ENSO links with Australia’s west coast were first noted by Pariwono et al. (1986)
from analysis of variations in Australian sea level. However, it was only recently that
ENSO has been shown to be an important contributor to the strength of the southward
flowing Leeuwin Current (Feng et al. 2003) and shelf slope currents (Clarke and Li
2004). Using a range of observational data, Feng et al. (2003) have shown that the
Leeuwin Current, which has an annual mean southward flow of ~3.4 Sv 1 , weakens to
3.0 Sv during El Niño years, and strengthens to ~4.2 Sv during La Niña years.
Further, the response of the Leeuwin current during ENSO years is well represented
by the eddy resolving ocean general circulation model (BLUELink) used in the
reanalysis effort of Schiller et al. (2007). The southward heat transport of the Leeuwin
Current is one of the most important drivers of sea surface temperature variability off
the west coast (Feng et al. 2008) and an example of the strong relationship that exists
between west coast SSTs and ENSO (Figure 1).

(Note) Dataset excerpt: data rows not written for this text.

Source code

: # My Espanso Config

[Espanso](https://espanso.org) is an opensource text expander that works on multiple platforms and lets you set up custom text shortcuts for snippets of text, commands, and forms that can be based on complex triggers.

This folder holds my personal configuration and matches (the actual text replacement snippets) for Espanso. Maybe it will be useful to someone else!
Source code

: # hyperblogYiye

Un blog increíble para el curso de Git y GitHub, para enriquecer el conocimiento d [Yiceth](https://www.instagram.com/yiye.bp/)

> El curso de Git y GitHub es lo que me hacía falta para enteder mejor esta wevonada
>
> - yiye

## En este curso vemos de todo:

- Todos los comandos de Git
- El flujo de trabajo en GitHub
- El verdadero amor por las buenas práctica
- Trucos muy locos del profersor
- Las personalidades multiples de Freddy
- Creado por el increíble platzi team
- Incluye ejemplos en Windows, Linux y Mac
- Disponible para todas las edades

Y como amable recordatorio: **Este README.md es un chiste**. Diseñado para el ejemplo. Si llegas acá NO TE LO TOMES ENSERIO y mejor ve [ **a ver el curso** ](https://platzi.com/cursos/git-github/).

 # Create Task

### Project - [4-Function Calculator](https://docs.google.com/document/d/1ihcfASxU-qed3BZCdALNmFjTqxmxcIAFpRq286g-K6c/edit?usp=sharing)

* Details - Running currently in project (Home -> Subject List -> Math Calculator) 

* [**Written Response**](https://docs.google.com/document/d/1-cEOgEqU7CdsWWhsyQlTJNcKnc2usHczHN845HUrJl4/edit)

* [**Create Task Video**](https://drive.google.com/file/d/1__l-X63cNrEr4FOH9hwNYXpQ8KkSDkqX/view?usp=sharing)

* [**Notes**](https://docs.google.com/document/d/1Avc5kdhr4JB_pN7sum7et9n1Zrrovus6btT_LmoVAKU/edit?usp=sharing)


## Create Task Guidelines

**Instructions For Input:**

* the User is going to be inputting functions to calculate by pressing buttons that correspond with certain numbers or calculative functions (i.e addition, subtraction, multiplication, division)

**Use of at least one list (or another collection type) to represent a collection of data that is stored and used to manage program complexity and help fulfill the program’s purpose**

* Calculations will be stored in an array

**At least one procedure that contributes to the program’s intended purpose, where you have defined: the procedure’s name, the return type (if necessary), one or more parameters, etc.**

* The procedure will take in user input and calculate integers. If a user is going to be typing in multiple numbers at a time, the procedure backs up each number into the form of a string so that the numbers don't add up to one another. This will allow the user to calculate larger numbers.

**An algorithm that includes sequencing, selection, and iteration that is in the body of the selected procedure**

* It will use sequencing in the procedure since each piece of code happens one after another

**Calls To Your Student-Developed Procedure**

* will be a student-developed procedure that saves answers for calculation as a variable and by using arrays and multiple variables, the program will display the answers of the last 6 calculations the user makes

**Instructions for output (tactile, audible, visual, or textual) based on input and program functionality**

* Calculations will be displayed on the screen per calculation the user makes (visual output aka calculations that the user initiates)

Australia’s south coast is dominated by extensive zonal shelves which host a
seasonally varying circulation affected by zonal winds and the Leeuwin Current
(Middleton et al. 2007). Recent work by Li and Clarke (2004) has shown that the sea
surface height (SSH) along this southern coastline is affected by ENSO, due to the
propagation of coastal waves, where El Niño (La Niña) events lead to lower (higher)

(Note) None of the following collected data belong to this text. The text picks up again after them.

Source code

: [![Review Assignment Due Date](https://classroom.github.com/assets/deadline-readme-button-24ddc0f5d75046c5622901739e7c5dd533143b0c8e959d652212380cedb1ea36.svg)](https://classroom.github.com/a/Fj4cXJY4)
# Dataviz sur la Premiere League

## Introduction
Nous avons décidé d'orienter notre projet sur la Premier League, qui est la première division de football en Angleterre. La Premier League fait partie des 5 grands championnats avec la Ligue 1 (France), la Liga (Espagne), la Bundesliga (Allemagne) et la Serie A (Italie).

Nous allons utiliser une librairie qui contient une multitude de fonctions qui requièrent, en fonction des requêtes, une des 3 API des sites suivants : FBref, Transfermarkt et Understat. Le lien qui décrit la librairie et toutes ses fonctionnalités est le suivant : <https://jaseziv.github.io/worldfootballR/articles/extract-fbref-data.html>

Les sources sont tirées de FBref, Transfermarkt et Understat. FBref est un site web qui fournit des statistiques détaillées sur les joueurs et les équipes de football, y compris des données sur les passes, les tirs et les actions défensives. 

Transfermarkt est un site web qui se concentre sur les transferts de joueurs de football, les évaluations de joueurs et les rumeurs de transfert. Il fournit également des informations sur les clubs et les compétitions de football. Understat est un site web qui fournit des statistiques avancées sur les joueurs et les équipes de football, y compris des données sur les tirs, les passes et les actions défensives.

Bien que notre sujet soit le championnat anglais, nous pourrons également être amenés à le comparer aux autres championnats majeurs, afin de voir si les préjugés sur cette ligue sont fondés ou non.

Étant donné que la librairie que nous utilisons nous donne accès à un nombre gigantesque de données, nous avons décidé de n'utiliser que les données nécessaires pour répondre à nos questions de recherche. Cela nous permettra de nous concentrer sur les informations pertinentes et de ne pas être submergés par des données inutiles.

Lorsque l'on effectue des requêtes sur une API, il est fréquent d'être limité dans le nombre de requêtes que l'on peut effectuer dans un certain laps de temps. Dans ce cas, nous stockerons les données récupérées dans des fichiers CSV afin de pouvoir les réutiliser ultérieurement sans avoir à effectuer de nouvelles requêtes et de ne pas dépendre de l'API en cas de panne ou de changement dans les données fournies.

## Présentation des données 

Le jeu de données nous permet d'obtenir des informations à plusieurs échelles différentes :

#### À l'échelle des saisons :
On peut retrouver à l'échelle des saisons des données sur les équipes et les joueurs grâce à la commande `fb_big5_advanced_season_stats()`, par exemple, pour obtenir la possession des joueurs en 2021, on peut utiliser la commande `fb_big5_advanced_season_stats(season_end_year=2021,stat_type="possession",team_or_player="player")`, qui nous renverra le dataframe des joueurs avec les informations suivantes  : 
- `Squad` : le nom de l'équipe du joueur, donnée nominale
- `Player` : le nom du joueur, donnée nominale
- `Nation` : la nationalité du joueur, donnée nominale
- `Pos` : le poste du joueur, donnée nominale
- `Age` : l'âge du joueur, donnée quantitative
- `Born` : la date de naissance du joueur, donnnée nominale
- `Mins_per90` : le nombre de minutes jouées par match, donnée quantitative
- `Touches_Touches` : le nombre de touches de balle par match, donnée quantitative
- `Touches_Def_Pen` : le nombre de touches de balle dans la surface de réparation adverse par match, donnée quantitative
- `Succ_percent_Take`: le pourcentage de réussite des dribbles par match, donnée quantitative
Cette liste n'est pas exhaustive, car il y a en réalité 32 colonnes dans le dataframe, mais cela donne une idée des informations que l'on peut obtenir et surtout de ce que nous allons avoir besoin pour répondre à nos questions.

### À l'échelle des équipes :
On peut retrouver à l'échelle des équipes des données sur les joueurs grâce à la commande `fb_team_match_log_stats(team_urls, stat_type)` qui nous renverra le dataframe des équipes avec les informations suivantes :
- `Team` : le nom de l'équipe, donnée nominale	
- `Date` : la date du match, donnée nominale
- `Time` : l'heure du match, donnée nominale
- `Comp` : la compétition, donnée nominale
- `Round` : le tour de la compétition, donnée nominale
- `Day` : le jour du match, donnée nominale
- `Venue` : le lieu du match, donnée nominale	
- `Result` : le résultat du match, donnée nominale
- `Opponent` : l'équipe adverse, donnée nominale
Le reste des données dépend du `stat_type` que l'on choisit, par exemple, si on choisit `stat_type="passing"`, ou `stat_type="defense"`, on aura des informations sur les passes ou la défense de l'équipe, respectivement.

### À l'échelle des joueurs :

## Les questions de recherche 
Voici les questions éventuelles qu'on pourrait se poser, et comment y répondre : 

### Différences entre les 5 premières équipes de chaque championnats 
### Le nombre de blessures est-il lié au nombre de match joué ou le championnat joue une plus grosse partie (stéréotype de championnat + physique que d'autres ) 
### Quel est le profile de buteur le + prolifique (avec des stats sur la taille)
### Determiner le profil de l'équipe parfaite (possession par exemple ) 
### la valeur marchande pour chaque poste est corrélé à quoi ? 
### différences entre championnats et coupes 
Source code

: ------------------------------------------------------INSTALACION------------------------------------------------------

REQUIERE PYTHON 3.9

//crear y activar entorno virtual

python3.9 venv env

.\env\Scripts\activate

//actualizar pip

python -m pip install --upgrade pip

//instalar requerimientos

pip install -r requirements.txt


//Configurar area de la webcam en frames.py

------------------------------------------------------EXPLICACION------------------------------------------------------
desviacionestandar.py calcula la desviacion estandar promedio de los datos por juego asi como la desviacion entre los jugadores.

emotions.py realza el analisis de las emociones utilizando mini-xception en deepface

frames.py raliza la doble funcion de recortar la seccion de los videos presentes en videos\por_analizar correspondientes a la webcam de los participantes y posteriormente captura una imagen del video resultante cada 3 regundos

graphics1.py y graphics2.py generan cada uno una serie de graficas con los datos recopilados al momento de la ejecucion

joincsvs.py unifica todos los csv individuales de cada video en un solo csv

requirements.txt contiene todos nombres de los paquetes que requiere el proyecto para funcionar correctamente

than normal SSH along this extensive coast. Further, Li and Clarke (2004) showed
that theoretically these changes in SSH indicate the existence of anomalous easterly
(westerly) subsurface flow during La Niña (El Niño) events. This was supported by a
combination of observational and modeling work (Middleton et al. 2007). Middleton
et al. (2007) also showed that El Niño events lead to enhanced upwelling along this
south coast, particularly along the western Eyre Peninsula.

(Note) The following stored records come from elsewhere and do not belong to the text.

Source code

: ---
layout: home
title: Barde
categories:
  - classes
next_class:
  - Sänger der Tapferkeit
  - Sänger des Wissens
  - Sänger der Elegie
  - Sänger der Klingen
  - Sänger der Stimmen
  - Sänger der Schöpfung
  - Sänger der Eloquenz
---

ENSO has profound impacts on the physical marine environments off Australia’s west
and south coasts (Pearce and Phillips 1988; Feng et al. 2003, 2008; Wijffels and
Meyers 2004; Middleton and Bye 2007), through the propagation of coastal waves
(Clarke and Li, 2004). There appears to be no significant relationship between ENSO
and the local winds. Table 1 summarises the observational evidence of ENSO’s
influence on the physical environments off Australia’s west and south coasts.
1
Sv = Sverdrup. A unit of measure of the transport of ocean currents. 1 Sverdrup = 106 cubic meters
per second.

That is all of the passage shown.